**Instructions to follow**
Read the records that follow and state how many lines hold "extensibility", adding nothing else.

= Beginning of Section =

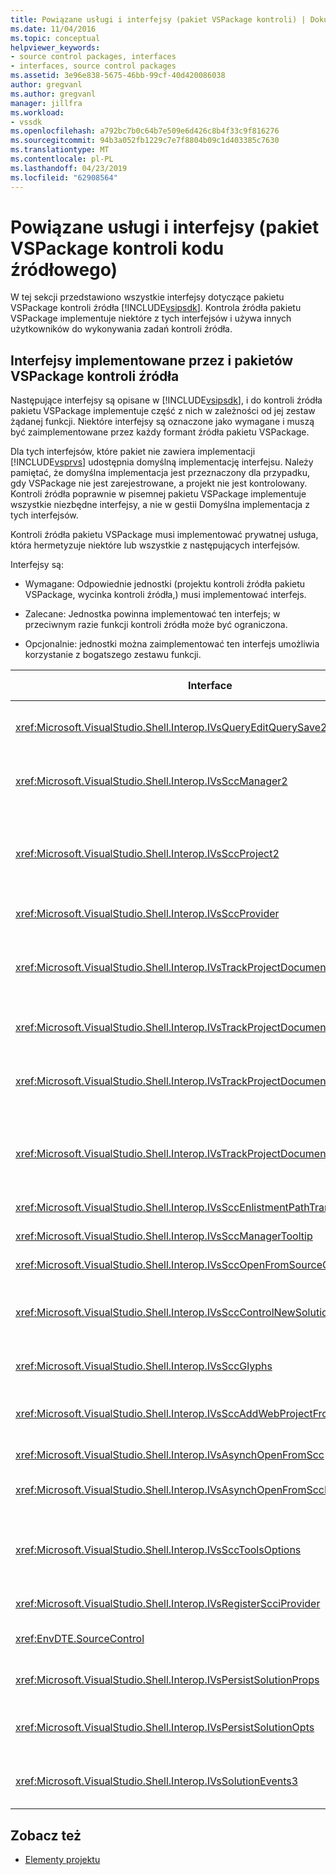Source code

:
 ```yaml
---
title: Powiązane usługi i interfejsy (pakiet VSPackage kontroli) | Dokumentacja firmy Microsoft
ms.date: 11/04/2016
ms.topic: conceptual
helpviewer_keywords:
- source control packages, interfaces
- interfaces, source control packages
ms.assetid: 3e96e838-5675-46bb-99cf-40d420086038
author: gregvanl
ms.author: gregvanl
manager: jillfra
ms.workload:
- vssdk
ms.openlocfilehash: a792bc7b0c64b7e509e6d426c8b4f33c9f816276
ms.sourcegitcommit: 94b3a052fb1229c7e7f8804b09c1d403385c7630
ms.translationtype: MT
ms.contentlocale: pl-PL
ms.lasthandoff: 04/23/2019
ms.locfileid: "62908564"
---
```

# <a name="related-services-and-interfaces-source-control-vspackage"></a>Powiązane usługi i interfejsy (pakiet VSPackage kontroli kodu źródłowego)
W tej sekcji przedstawiono wszystkie interfejsy dotyczące pakietu VSPackage kontroli źródła [!INCLUDE[vsipsdk](../../extensibility/includes/vsipsdk_md.md)]. Kontrola źródła pakietu VSPackage implementuje niektóre z tych interfejsów i używa innych użytkowników do wykonywania zadań kontroli źródła.

## <a name="interfaces-implemented-by-and-for-source-control-vspackages"></a>Interfejsy implementowane przez i pakietów VSPackage kontroli źródła
 Następujące interfejsy są opisane w [!INCLUDE[vsipsdk](../../extensibility/includes/vsipsdk_md.md)], i do kontroli źródła pakietu VSPackage implementuje część z nich w zależności od jej zestaw żądanej funkcji. Niektóre interfejsy są oznaczone jako wymagane i muszą być zaimplementowane przez każdy formant źródła pakietu VSPackage.

 Dla tych interfejsów, które pakiet nie zawiera implementacji [!INCLUDE[vsprvs](../../code-quality/includes/vsprvs_md.md)] udostępnia domyślną implementację interfejsu. Należy pamiętać, że domyślna implementacja jest przeznaczony dla przypadku, gdy VSPackage nie jest zarejestrowane, a projekt nie jest kontrolowany. Kontroli źródła poprawnie w pisemnej pakietu VSPackage implementuje wszystkie niezbędne interfejsy, a nie w gestii Domyślna implementacja z tych interfejsów.

 Kontroli źródła pakietu VSPackage musi implementować prywatnej usługa, która hermetyzuje niektóre lub wszystkie z następujących interfejsów.

 Interfejsy są:

- Wymagane: Odpowiednie jednostki (projektu kontroli źródła pakietu VSPackage, wycinka kontroli źródła,) musi implementować interfejs.

- Zalecane: Jednostka powinna implementować ten interfejs; w przeciwnym razie funkcji kontroli źródła może być ograniczona.

- Opcjonalnie: jednostki można zaimplementować ten interfejs umożliwia korzystanie z bogatszego zestawu funkcji.

| Interface | Cel | Zaimplementowane przez | Implementowanie? |
| - | - |--------------------------|-------------|
| <xref:Microsoft.VisualStudio.Shell.Interop.IVsQueryEditQuerySave2> | Edytory wywołanie tego interfejsu przed zmodyfikowaniem lub zapisanie pliku. Pakietu VSPackage kontroli źródła można wyewidencjonować pliku lub odmówić operację, jeśli wyewidencjonowanie nie powiedzie się. | Kontrola źródła pakietu VSPackage | Zalecane |
| <xref:Microsoft.VisualStudio.Shell.Interop.IVsSccManager2> | Ten interfejs zapewnia funkcjonalność formantu podstawowego źródła dla projektów, takich jak rejestrowanie i wyrejestrowywanie projektów z kontrolą źródła i świadczenie pomocy technicznej dla podstawowego źródła kontrolki symbole. | Kontrola źródła pakietu VSPackage | Wymagane |
| <xref:Microsoft.VisualStudio.Shell.Interop.IVsSccProject2> | Ten interfejs jest uzyskiwana z <xref:Microsoft.VisualStudio.Shell.Interop.IVsHierarchy> przy użyciu <xref:System.Runtime.InteropServices.Marshal.QueryInterface%2A> funkcji, lub po prostu rzutowanie obiektu implementującego `IVsHierarchy` do `IVsSccProject2`. Służy do pobierania plików pod kontrolą źródła w projekcie lub informowania projektu bieżący stan kontroli źródła lub lokalizacji. | Projekt | Wymagane |
| <xref:Microsoft.VisualStudio.Shell.Interop.IVsSccProvider> | Moduł integracji używa tego interfejsu, można ustawić bieżącego aktywnego pakietu VSPackage. | Kontrola źródła pakietu VSPackage | Wymagane |
| <xref:Microsoft.VisualStudio.Shell.Interop.IVsTrackProjectDocuments2> | Ten interfejs jest oparty na modelu subskrypcji. Dowolnego pakietu VSPackage można sygnał, że chce odbierać zdarzenia dokumentów i zalecana przez powłokę w zdarzeń, które mają być. Wdrożenie i obsługiwane przez [!INCLUDE[vsprvs](../../code-quality/includes/vsprvs_md.md)], która z kolei przekazuje zdarzenia implementowania `IVsTrackProjectDocumentsEvents2` do pakietu VSPackage. | Klasy zastępczej kontroli źródła | Wymagane |
| <xref:Microsoft.VisualStudio.Shell.Interop.IVsTrackProjectDocuments3> | Ten interfejs umożliwia przetwarzanie wsadowe operacji odczytu/zapisu zsynchronizowane i zaawansowaną `OnQueryAddFiles` metody. | Klasy zastępczej kontroli źródła | Wymagane |
| <xref:Microsoft.VisualStudio.Shell.Interop.IVsTrackProjectDocumentsEvents2> | **Eksplorator rozwiązań** i projekty wywołać ten interfejs, gdy nowe pliki są dodawane do projektów lub zmieniono jego nazwę lub usuwane z projektów, plików i folderów. Kontrola źródła pakietu VSPackage można wyewidencjonować pliku projektu lub anulować operację. | Kontrola źródła pakietu VSPackage | Zalecane |
| <xref:Microsoft.VisualStudio.Shell.Interop.IVsTrackProjectDocumentsEvents3> | **Eksplorator rozwiązań** i projekty wywołać ten interfejs w odpowiedzi na wywołania metody interfejsu IVstrackProjectDocuments3. Kontrola źródła pakietu VSPackage można śledzić operacje wsadowe, synchronizację operacje odczytu/zapisu i pracy z bardziej zaawansowanych `OnQueryAddFiles` metody. | Kontrola źródła pakietu VSPackage | Zalecane |
| <xref:Microsoft.VisualStudio.Shell.Interop.IVsSccEnlistmentPathTranslation> | Ten interfejs zapewnia obsługę zarządzania rejestracji dla projektów sieci Web. | Kontrola źródła pakietu VSPackage | Zalecane |
| <xref:Microsoft.VisualStudio.Shell.Interop.IVsSccManagerTooltip> | Ten interfejs jest używany do pobierania etykietki narzędzi dla plików pod kontrolą źródła w projektach. | Kontrola źródła pakietu VSPackage | Optional |
| <xref:Microsoft.VisualStudio.Shell.Interop.IVsSccOpenFromSourceControl> | Ten interfejs zapewnia obsługę rozszerzenie przestrzeni nazw. | Kontrola źródła pakietu VSPackage | Optional |
| <xref:Microsoft.VisualStudio.Shell.Interop.IVsSccControlNewSolution> | Korzysta z pakietu VSPackage ten interfejs do integracji rozszerzenie przestrzeni nazw, do **New**, **Otwórz**, lub **Zapisz** okien dialogowych. W rezultacie projekty mogą być automatycznie dodane do kontroli źródła przy tworzeniu lub dodane do kontroli źródła, podczas zapisywania operacji jest aktywna. | Kontrola źródła pakietu VSPackage | Optional |
| <xref:Microsoft.VisualStudio.Shell.Interop.IVsSccGlyphs> | Pakietu VSPackage używa tego interfejsu, aby zdefiniować dodatkowe glify jako symbole kontroli źródła dla węzłów w **Eksploratora rozwiązań**. | Kontrola źródła pakietu VSPackage | Optional |
| <xref:Microsoft.VisualStudio.Shell.Interop.IVsSccAddWebProjectFromSourceControl> | **Dodaj** okno dialogowe dla projektów sieci Web używa tego interfejsu. Zapewnia metody do przeglądania dla lokalizację kontroli źródła i otwarcie projektu sieci Web, wcześniej dodany w repozytorium kontroli źródła w tej lokalizacji. | Kontrola źródła pakietu VSPackage | Zalecane |
| <xref:Microsoft.VisualStudio.Shell.Interop.IVsAsynchOpenFromScc> | Ten interfejs zapewnia obsługę asynchroniczną (w tle) ładowanie projektów z kontrolą źródła. | Kontrola źródła pakietu VSPackage | Optional |
| <xref:Microsoft.VisualStudio.Shell.Interop.IVsAsynchOpenFromSccProjectEvents> | Ten interfejs umożliwia projektów obserwować postęp asynchroniczne ładowanie inicjowane przez <xref:Microsoft.VisualStudio.Shell.Interop.IVsAsynchOpenFromScc>. | Projekt | Optional |
| <xref:Microsoft.VisualStudio.Shell.Interop.IVsSccToolsOptions> | Ten interfejs umożliwia IDE kwerendy kontroli źródła active pakietu VSPackage. Wartość ustawienia kontroli źródła, które mają znaczenie, nawet wtedy, gdy nie zarejestrowane pakietu VSPackage kontroli źródła active wysyła zapytanie do środowiska IDE. Ten interfejs jest implementowany i obsługiwane przez [!INCLUDE[vsprvs](../../code-quality/includes/vsprvs_md.md)]. | Klasy zastępczej kontroli źródła | Wymagane |
| <xref:Microsoft.VisualStudio.Shell.Interop.IVsRegisterScciProvider> | Ten interfejs jest używany podczas rejestrowania pakietu VSPackage kontroli źródła. | Klasy zastępczej kontroli źródła | Wymagane |
| <xref:EnvDTE.SourceControl> | Ten interfejs jest używany w usłudze automation. W efekcie udostępnia tylko funkcje, które mogą być wykonywane bez wyświetlania interfejsu użytkownika. | Kontrola źródła pakietu VSPackage | Optional |
| <xref:Microsoft.VisualStudio.Shell.Interop.IVsPersistSolutionProps> | Ten interfejs jest używany, aby zapisać ustawienia kontroli źródła w rozwiązania (.sln). Ustawienia obejmują lokalizację kontroli źródła i flagi stanu kontroli źródła. | Kontrola źródła pakietu VSPackage | Zalecane |
| <xref:Microsoft.VisualStudio.Shell.Interop.IVsPersistSolutionOpts> | Ten interfejs jest używany, aby zapisać ustawienia kontroli źródła w pliku rozwiązania, opcje (suo). Może to obejmować ustawienia kontroli źródła specyficzne dla użytkownika, takie jak lokalizacja rejestracji bieżącego użytkownika. | Kontrola źródła pakietu VSPackage | Zalecane |
| <xref:Microsoft.VisualStudio.Shell.Interop.IVsSolutionEvents3> | Ten interfejs jest używany do monitorowania zdarzeń w celu wykonywania operacji, takich jak sprawdzanie w plikach projektu przed zamknięciem rozwiązania lub wprowadzenie nowych plików z kontroli źródła, podczas otwierania projektu. | Kontrola źródła pakietu VSPackage | Zalecane |

## <a name="see-also"></a>Zobacz też
- [Elementy projektu](../../extensibility/internals/source-control-vspackage-design-elements.md)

= End of Section =

**Problem solution**
3